Energy, water nutrients — the three big things a plant needs. All are essential.
Surprisingly similar to you and me, really.
Turnip: light, water & feed me
The main difference is the source of energy – plants get it from light by photosynthesis using their amazing chlorophyll invention, we animals eat organic material and breathe in oxygen.
Photosynthesis
Liebig says: growth is determined by the scarcest resource, not the total of resources.
Law of the Minimum
You need to remember that. Provided pests and disease don’t afflict your plants their success will be determined by the most lacking of these three essential resource types.

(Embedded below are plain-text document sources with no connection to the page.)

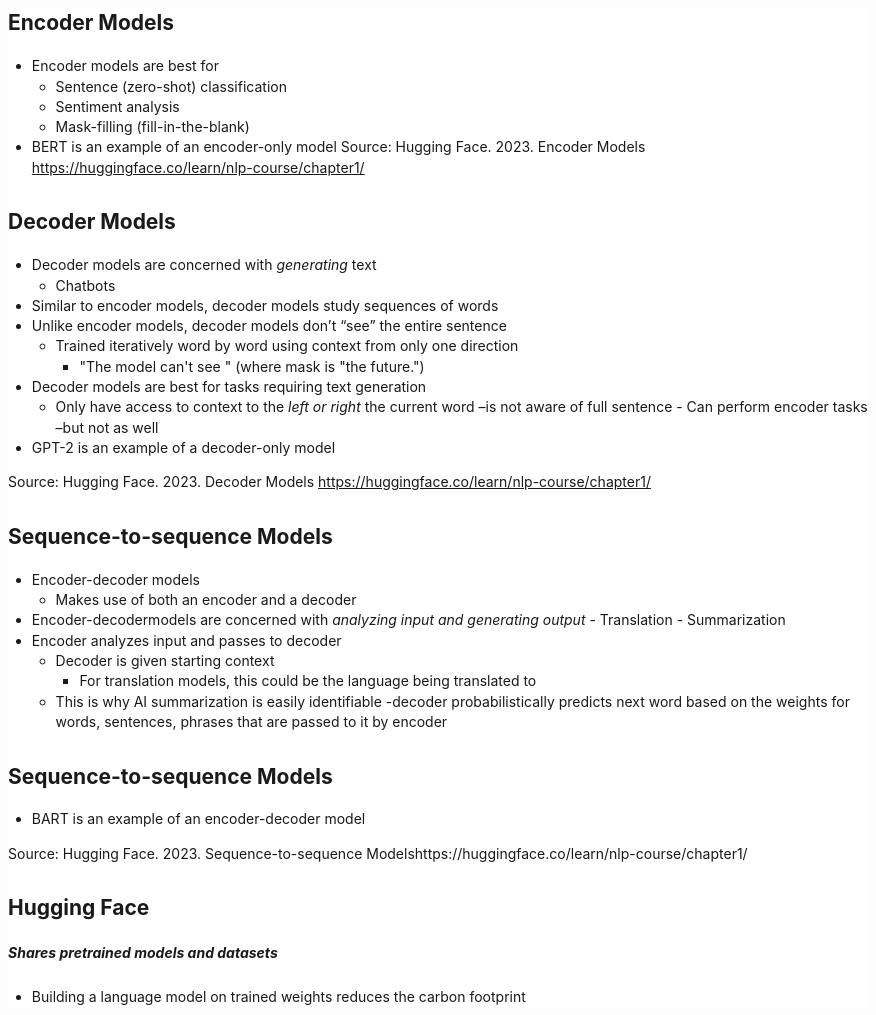 ## Encoder Models

- Encoder models are best for
    - Sentence (zero-shot) classification
    - Sentiment analysis
    - Mask-filling (fill-in-the-blank)
- BERT is an example of an encoder-only model
Source: Hugging Face. 2023. Encoder Models https://huggingface.co/learn/nlp-course/chapter1/

## Decoder Models

- Decoder models are concerned with _generating_ text
    - Chatbots
- Similar to encoder models, decoder models study sequences of words
- Unlike encoder models, decoder models don’t “see” the entire sentence
    - Trained iteratively word by word using context from only one direction
       - "The model can't see <mask> <mask>" (where mask is "the future.")
- Decoder models are best for tasks requiring text generation
    - Only have access to context to the _left or right_ the current word –is not aware of
       full sentence
          - Can perform encoder tasks –but not as well
- GPT-2 is an example of a decoder-only model

Source: Hugging Face. 2023. Decoder Models https://huggingface.co/learn/nlp-course/chapter1/

## Sequence-to-sequence Models

- Encoder-decoder models
    - Makes use of both an encoder and a decoder
- Encoder-decodermodels are concerned with _analyzing input and generating_
    _output_
       - Translation
       - Summarization
- Encoder analyzes input and passes to decoder
    - Decoder is given starting context
       - For translation models, this could be the language being translated to
    - This is why AI summarization is easily identifiable -decoder probabilistically predicts next word based on the weights for words, sentences, phrases that are passed to it by encoder

## Sequence-to-sequence Models

- BART is an example of an encoder-decoder model

Source: Hugging Face. 2023. Sequence-to-sequence Modelshttps://huggingface.co/learn/nlp-course/chapter1/

## Hugging Face

##### Shares pretrained models and datasets

- Building a language model on trained weights reduces the carbon footprint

Unfortunately for economists and poets, money and love aren’t what make the world go round, it’s energy. If a mouse wastes more energy getting its food than it gains by processing it then it will die, something to think on when we humans currently expend ten times as much energy to produce our food as we get from eating it. If a plant doesn’t get enough energy it won’t fruit. Ultimately if nearly all of a species get this energy equation wrong that species will die out (hope you’re beginning to listen, human monkeys).
Light capture is the main determinant of your crops’ performance, if you don’t believe me devise an experiment or two to test it. You should always think of this when growing your crops: they must get enough light otherwise they will under perform at best.
Water is the thing that underpins all known life on this planet. Its original role was as a solvent – something that chemical reactions happen in – but has become much more as life has made best use of it. Water’s role is hard to confine: it is structural, transport, solvent, catalyst and probably many more. So, water is essential at all times for your plants’ success. When it comes to maximising crop yields it usually makes a huge difference if plants have ample water at crucial times.
Nutrients are more complex, they are the chemicals the plant needs to build itself. Some critical ones: carbon, hydrogen, oxygen – are available to plants from the atmosphere. The rest are acquired by the roots, the most important being N, P and K.
The most important is nitrogen (N) which is crucial for all green growth. It’s a bit surprising that plants haven’t evolved to extract this from the atmosphere since it’s about 80% of it, but nitrogen is quite unreactive so hard to access from air. One family of plant, the legumes – beans, peas, clovers etc – do absorb nitrogen and deposit it as root nodules. This is known as ‘nitrogen fixing’ and is used by ‘green manures’ to increase nitrogen levels in soil. You can also do this organically by adding compost to your soil or by using artificial nitrogenous fertilisers.
Phosphorus (P) and Potassium (K), also known as potash, are next in importance. Then there are many more critical elements that you usually only notice when their lack causes problems. I’ll have much more to say about fertilisers another day meanwhile:
http://en.wikipedia.org/wiki/Fertiliser
So it’s quite simple really, just ensure your crops get the three things they need: Energy, Water, Nutrients.